The method and procedures of bidding is subject to following:

  1. Bid is required to be kept open for at least 3 working days and no more than 7 working days, which may be extended to a maximum of 10 working days in case the price band is revised.
  2. Bidding is permitted only if an electronically linked transparent facility is used.
  3. The ‘syndicate members’ are required to be present at the bidding centers so that at least one electronically linked computer terminal all the bidding centers is available for the purpose of bidding.
  4. a) The number of bidding centers, in case 75% of the net offer to the public is offered through the book building process shall not be less than the number of mandatory collection centers as specified in regulations.
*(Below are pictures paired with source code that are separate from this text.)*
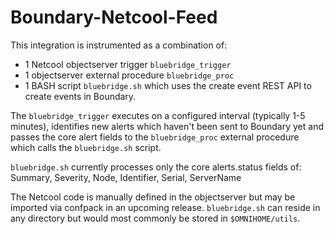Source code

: Boundary-Netcool-Feed
=====================

This integration is instrumented as a combination of:
- 1 Netcool objectserver trigger `bluebridge_trigger`
- 1 objectserver external procedure `bluebridge_proc`
- 1 BASH script `bluebridge.sh` which uses the create event REST API to create events in Boundary.

The `bluebridge_trigger` executes on a configured interval (typically 1-5 minutes), identifies new alerts which haven't been sent to Boundary yet and passes the core alert fields to the `bluebridge_proc` external procedure which calls the `bluebridge.sh` script.

`bluebridge.sh` currently processes only the core alerts.status fields of:
Summary, Severity, Node, Identifier, Serial, ServerName

The Netcool code is manually defined in the objectserver but may be imported via confpack in an upcoming release. `bluebridge.sh` can reside in any directory but would most commonly be stored in `$OMNIHOME/utils`.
In case 100% of the net offer to the public is made through the book building process, the bidding centers shall be at all the places, where the recognized stock exchanges are situated. b) The same norms as applicable for collection centers shall be applicable to the bidding centers also.
  5. Individual, as well as qualified buyers, shall place their bids only through the brokers who shall have the right to vet the bids. The applicant is required to enclose the proof of DP ID and Client ID along with the application while making a bid.
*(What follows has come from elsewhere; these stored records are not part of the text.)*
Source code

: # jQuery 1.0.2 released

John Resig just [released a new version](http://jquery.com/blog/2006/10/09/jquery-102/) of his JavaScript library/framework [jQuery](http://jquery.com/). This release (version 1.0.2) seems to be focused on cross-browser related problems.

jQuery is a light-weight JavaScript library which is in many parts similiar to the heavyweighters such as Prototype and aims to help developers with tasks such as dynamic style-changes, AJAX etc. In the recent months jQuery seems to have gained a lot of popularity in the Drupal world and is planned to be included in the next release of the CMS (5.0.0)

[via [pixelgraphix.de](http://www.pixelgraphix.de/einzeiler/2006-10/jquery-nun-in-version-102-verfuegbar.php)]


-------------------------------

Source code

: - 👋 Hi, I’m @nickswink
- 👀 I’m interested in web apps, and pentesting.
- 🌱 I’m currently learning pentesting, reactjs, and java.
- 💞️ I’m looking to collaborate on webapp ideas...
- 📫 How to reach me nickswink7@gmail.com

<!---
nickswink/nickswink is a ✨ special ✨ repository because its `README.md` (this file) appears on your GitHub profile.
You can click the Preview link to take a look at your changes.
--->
  6. The investors shall have the right to revise their bids provided that Qualified Institutional Buyers are not be allowed to withdraw their bids after the closure of the bidding.
  7. During the period the issue is open to the public for bidding, the applicants may approach the brokers of the stock exchanges through which the securities are offered under the online system to place an order for bidding to securities. Every broker shall accept orders from all clients/investors who place orders through him.
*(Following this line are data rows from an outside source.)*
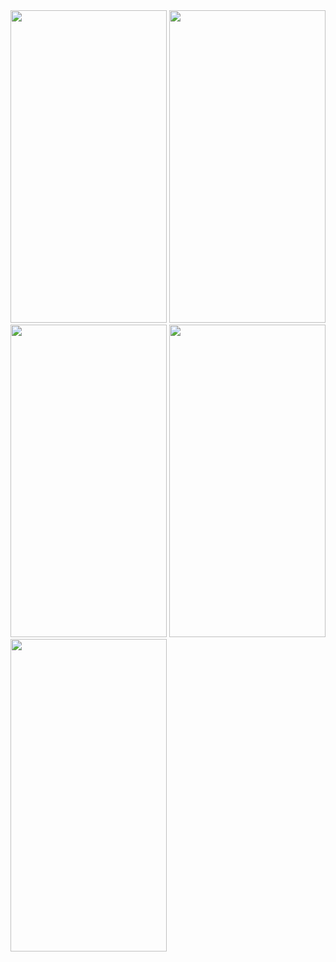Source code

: 
<img src="https://user-images.githubusercontent.com/113818392/211607899-747f2f7a-f0c5-4ad1-ab67-10e5a9f16788.jpeg" height="500" width="250">
<img src="https://user-images.githubusercontent.com/113818392/211607912-8d57e37e-aecb-4123-879c-f8ae4845bdcb.jpeg" height="500" width="250">
<img src="https://user-images.githubusercontent.com/113818392/211607917-62be2fac-30e5-498b-8815-0f5096f1fdcc.jpeg" height="500" width="250">
<img src="https://user-images.githubusercontent.com/113818392/211607920-1f525ae7-4661-4297-942c-b59628bf509f.jpeg" height="500" width="250">


<img src="https://user-images.githubusercontent.com/113818392/211612800-6fc10402-983e-4815-b1d3-19a84702bb84.mp4" height="500" width="250">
  8. Bidding Form a)There shall be a standard bidding form to ensure uniformity in bidding and accuracy. b)The bidding form before being issued to the bidder shall be serially numbered at the bidding centers and date and time stamped. c)The serial number may be system generated or stamped with an automatic numbering machine. d)The bidding form shall be issued in duplicate signed by the investor and countersigned by the syndicate member, with one form for the investor and the other for the syndicate member(s)/book runner(s).
  9. At the end of each day of the bidding period, the demand shall be shown graphically on the terminal for information of the syndicate members as well as the investors.
  10. The identities of the Qualified Institutional Buyers making the bidding shall not be made public.
  11. The stock exchanges shall display data pertaining to book built issues in a uniform format, interalia giving category-wise details of the bids received indicative format as given in the guidelines. The data pertaining to an issue shall be displayed on the site for a period of at least three days after closure of bids.
  • After the closure of the issue, the bids received are aggregated under different categories i.e. firm allotment, qualified institutional buyers (QIBs), Non-institutional buyers (NIBs), retails etc.
  • The over subscription ratios are then calculated for each of the categories as against the shares reserved for each of the categories in the offer document.
  • Within each of these categories, the bids are then segregated into different buckets based on the number of shares applied for.
  • The over-subscription, ratio is the applied to the number of shares applied for and the numbers of shared to be allotted for applicants in each of the bucket is determined.
  • Then the number of successful allotees is determined.
  • The process is followed in case of proportionate allotment.
  • In the case of allotment for QIBs, it is subject to discretion of the post issue lead manager.
  • Where the lead book runner has reasons not to accept a qualified institutional buyer’s bid, the same is required to be done at the time receipt of the bids and the reasons therefore is required to the bidder
  • Ideally, the share should trade in secondary market on T+6 day after Bid Closure at T day.